MATLAB efficient histogram look up

marcman

I have a large 3-dimensional matrix (on the order of 1000x1000x100) containing values that correspond to a bins in normalized high-resolution histograms. There is one histogram for every index in the 3rd matrix dimension (e.g. 100 histograms for the example dimensions).

What is the fastest way to check the find the probability (i.e. the value associated with a bin in a normalized histogram) of the value at the 2D indices?

The code I have now is exorbitantly slow:

probs = zeros(rows, cols, dims);
for k = 1 : dims
    tmp = data(:,:,k);
    [h, centers] = hist(tmp, 1000);
    h = h / sum(h); % Normalize the histogram
    for r = 1 : rows
        for c = 1 : cols
            % Identify bin center closest to value
            [~, idx] = min(abs(centers - data(r, c, k)));
            probs(r,c,k) = h(idx);
        end
    end
end

For loops are generally (although not always) less efficient than vectorized code, and nest for loops are usually even worse.
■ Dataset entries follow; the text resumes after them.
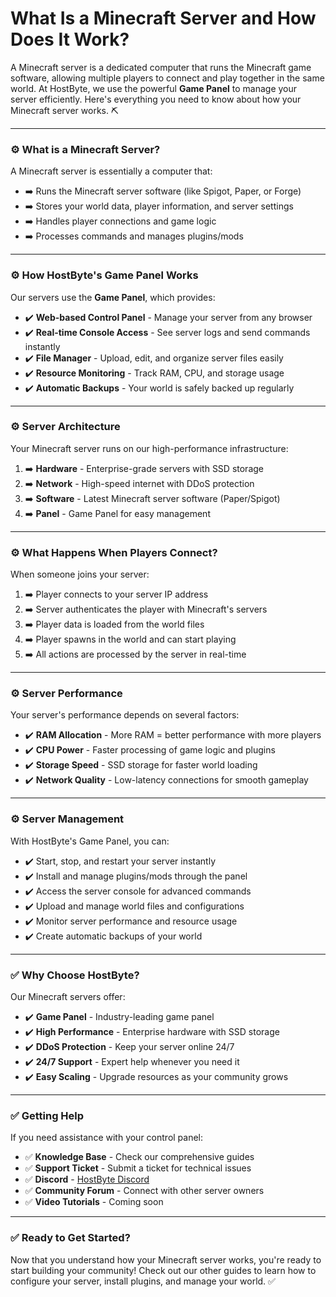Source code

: # What Is a Minecraft Server and How Does It Work?

A Minecraft server is a dedicated computer that runs the Minecraft game software, allowing multiple players to connect and play together in the same world. At HostByte, we use the powerful **Game Panel** to manage your server efficiently. Here's everything you need to know about how your Minecraft server works. ⛏️

***

### ⚙️ What is a Minecraft Server?

A Minecraft server is essentially a computer that:

* ➡️ Runs the Minecraft server software (like Spigot, Paper, or Forge)
* ➡️ Stores your world data, player information, and server settings
* ➡️ Handles player connections and game logic
* ➡️ Processes commands and manages plugins/mods

***

### ⚙️ How HostByte's Game Panel Works

Our servers use the **Game Panel**, which provides:

* ✔️ **Web-based Control Panel** - Manage your server from any browser
* ✔️ **Real-time Console Access** - See server logs and send commands instantly
* ✔️ **File Manager** - Upload, edit, and organize server files easily
* ✔️ **Resource Monitoring** - Track RAM, CPU, and storage usage
* ✔️ **Automatic Backups** - Your world is safely backed up regularly

***

### ⚙️ Server Architecture

Your Minecraft server runs on our high-performance infrastructure:

1. ➡️ **Hardware** - Enterprise-grade servers with SSD storage
2. ➡️ **Network** - High-speed internet with DDoS protection
3. ➡️ **Software** - Latest Minecraft server software (Paper/Spigot)
4. ➡️ **Panel** - Game Panel for easy management

***

### ⚙️ What Happens When Players Connect?

When someone joins your server:

1. ➡️ Player connects to your server IP address
2. ➡️ Server authenticates the player with Minecraft's servers
3. ➡️ Player data is loaded from the world files
4. ➡️ Player spawns in the world and can start playing
5. ➡️ All actions are processed by the server in real-time

***

### ⚙️ Server Performance

Your server's performance depends on several factors:

* ✔️ **RAM Allocation** - More RAM = better performance with more players
* ✔️ **CPU Power** - Faster processing of game logic and plugins
* ✔️ **Storage Speed** - SSD storage for faster world loading
* ✔️ **Network Quality** - Low-latency connections for smooth gameplay

***

### ⚙️ Server Management

With HostByte's Game Panel, you can:

* ✔️ Start, stop, and restart your server instantly
* ✔️ Install and manage plugins/mods through the panel
* ✔️ Access the server console for advanced commands
* ✔️ Upload and manage world files and configurations
* ✔️ Monitor server performance and resource usage
* ✔️ Create automatic backups of your world

***

### ✅ Why Choose HostByte?

Our Minecraft servers offer:

* ✔️ **Game Panel** - Industry-leading game panel
* ✔️ **High Performance** - Enterprise hardware with SSD storage
* ✔️ **DDoS Protection** - Keep your server online 24/7
* ✔️ **24/7 Support** - Expert help whenever you need it
* ✔️ **Easy Scaling** - Upgrade resources as your community grows

***

### ✅ Getting Help

If you need assistance with your control panel:

* ✅ **Knowledge Base** - Check our comprehensive guides
* ✅ **Support Ticket** - Submit a ticket for technical issues
* ✅ **Discord** - [HostByte Discord](https://discord.gg/9q8xRVnqXh)
* ✅ **Community Forum** - Connect with other server owners
* ✅ **Video Tutorials** - Coming soon

***

### ✅ Ready to Get Started?

Now that you understand how your Minecraft server works, you're ready to start building your community! Check out our other guides to learn how to configure your server, install plugins, and manage your world. ✅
How can I go about doing this with fewer loops but also without running out of memory? I tried some repmat calls to vectorize the whole process, but crashed my MATLAB session with 1000x1000x1000x100 matrices.

NOTE: I only have MATLAB 2014a, so while solutions using the new histogram() function are welcome, I'm still stuck with hist().

Here's a small-scale demo example that should run in a replicable way:

rng(2); % Seed the RNG for repeatability
rows = 3;
cols = 3;
dims = 2;
data = repmat(1:3,3,1,2);
probs = zeros(rows, cols, dims);
for k = 1 : dims
    tmp = normrnd(0,1,1000,1);
    [h, centers] = hist(tmp);
    h = h / sum(h); % Normalize the histogram
    for r = 1 : rows
        for c = 1 : cols
            % Identify bin center closest to value
            [~, idx] = min(abs(centers - data(r, c, k)));
            probs(r,c,k) = h(idx);
        end
    end
end

When I ran the above code, I got the following output (which is logical as the histogram is a normal Gaussian):

probs(:,:,1) =

0.1370    0.0570    0.0030
0.1370    0.0570    0.0030
0.1370    0.0570    0.0030


probs(:,:,2) =

0.1330    0.0450    0.0050
0.1330    0.0450    0.0050
0.1330    0.0450    0.0050

NOTE: I found an efficient solution to this as posted in the answer below.

marcman

BEST SOLUTION:

Without using the new histogram() function (i.e. all versions before R2014b), the best way to do this is to take advantage of both the hist() function and the histc() function in tandem.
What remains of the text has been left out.